Greenland to welcome new international airport
A new international airport is set to open in Nuuk, the capital of Greenland, marking a significant development as it will accommodate larger aircraft for the first time. This advancement is expected to facilitate direct flights from the United States and Europe.
It’s the first of three airport projects that officials hope will boost the local economy, by making the Arctic territory more accessible than ever before, News.Az reports, citing BBC.Covered by an ice cap and sparsely populated, Greenland is a vast autonomous territory within the Kingdom of Denmark.
Its capital Nuuk, on the southwestern coast, is a small town of 18,000 residents. Modern apartment blocks and colourful wooden cottages look out over a wide sea fjord.
Sitting on a hillside above the city, small 35-seat propeller planes take off and land from a tarmac airstrip. Currently anyone wishing to fly overseas first has to take one of these aircraft 200 miles (319km) north to a remote former military airport at Kangerlussuaq, and then change to a larger plane.

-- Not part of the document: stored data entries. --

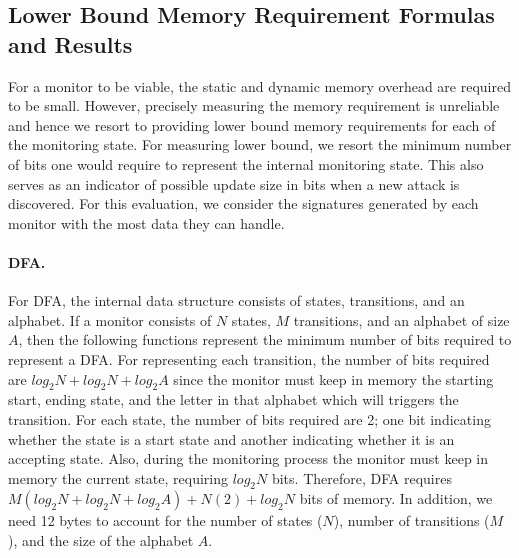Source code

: \subsection{Lower Bound Memory Requirement Formulas and Results}
\label{app:lower_bound_memory}
For a monitor to be viable, the static and dynamic memory
overhead are required to be  small. However, precisely measuring
the memory requirement is unreliable and hence we resort to
providing lower bound memory requirements for each of the
monitoring state. For measuring lower bound, we resort the
minimum number of bits one would require to represent the internal
monitoring state. This also serves as an indicator of possible update
size in bits when a new attack is discovered.
For this evaluation, we consider the signatures generated by
each monitor with the most data they can handle.

\paragraph{DFA.} For DFA, the internal data structure consists of
states, transitions, and an alphabet. If a monitor consists of
$N$ states, $M$ transitions, and an alphabet of size $A$,
then the following functions represent the minimum number of bits
required to represent a DFA.
For representing each transition, the number of bits required are
$log_2N + log_2N + log_2A$ since the monitor must keep in memory
the starting start, ending state, and the letter in that alphabet
which will triggers the transition. For each state, the number of
bits required are 2; one bit indicating whether the state is a start state
and another indicating whether it is an accepting state.
Also, during the monitoring process the monitor must keep in memory
the current state, requiring $log_2N$ bits. Therefore, DFA
requires $M(log_2N + log_2N + log_2A) + N(2) + log_2N$ bits of memory.
In addition, we need 12 bytes to account for the number of states
($N$), number of transitions ($M$), and the size of the alphabet $A$.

Built by the Americans during World World II, Kangerlussuaq is currently one of only two runways on Greenland long enough for big jets. The other is Narsarsuaq in the far south of the country, and that was also a former US military base.
But from the end of November, large planes will be able to land at Nuuk for the first time, thanks to a new longer runway, and a sleek new terminal building.
“I think it will be a big impact,” says Jens Lauridsen, the chief executive of operator Greenland Airports. “I’m sure we will see a lot of tourism, and we'll see a lot of change.”
As I visit, diggers are shifting piles of rubble along the edge of the extended runway, and the finishing touches are being applied to the new terminal.
From 28 November, direct flights to Nuuk will operate from Copenhagen, carrying more than 300 passengers. And next summer, United Airlines will begin flying from New York, as Nuuk becomes Greenland’s main travel hub.
“We have been shut from the whole world, and now we're going to open to the world,” says one young Nuuk resident. “It's so exciting that we're going to have the opportunity to travel from here to another country.”
In 2026, a second international airport will open in Greenland’s most popular tourist destination, the town of Ilulissat, 350 miles north of Nuuk. Ilulissat is renowned for the huge icebergs that float just off its coastline. A new regional airport, in Qaqartoq, the biggest town in the south of Greenland, will then follow.
Another young Greenlander from Nuuk, Isak Finn, says he won’t miss having to change plans at Kangerlussuaq. “It takes a long time. You have to wait, and then if there's bad weather or not enough planes, you get stuck there. It’s so annoying.”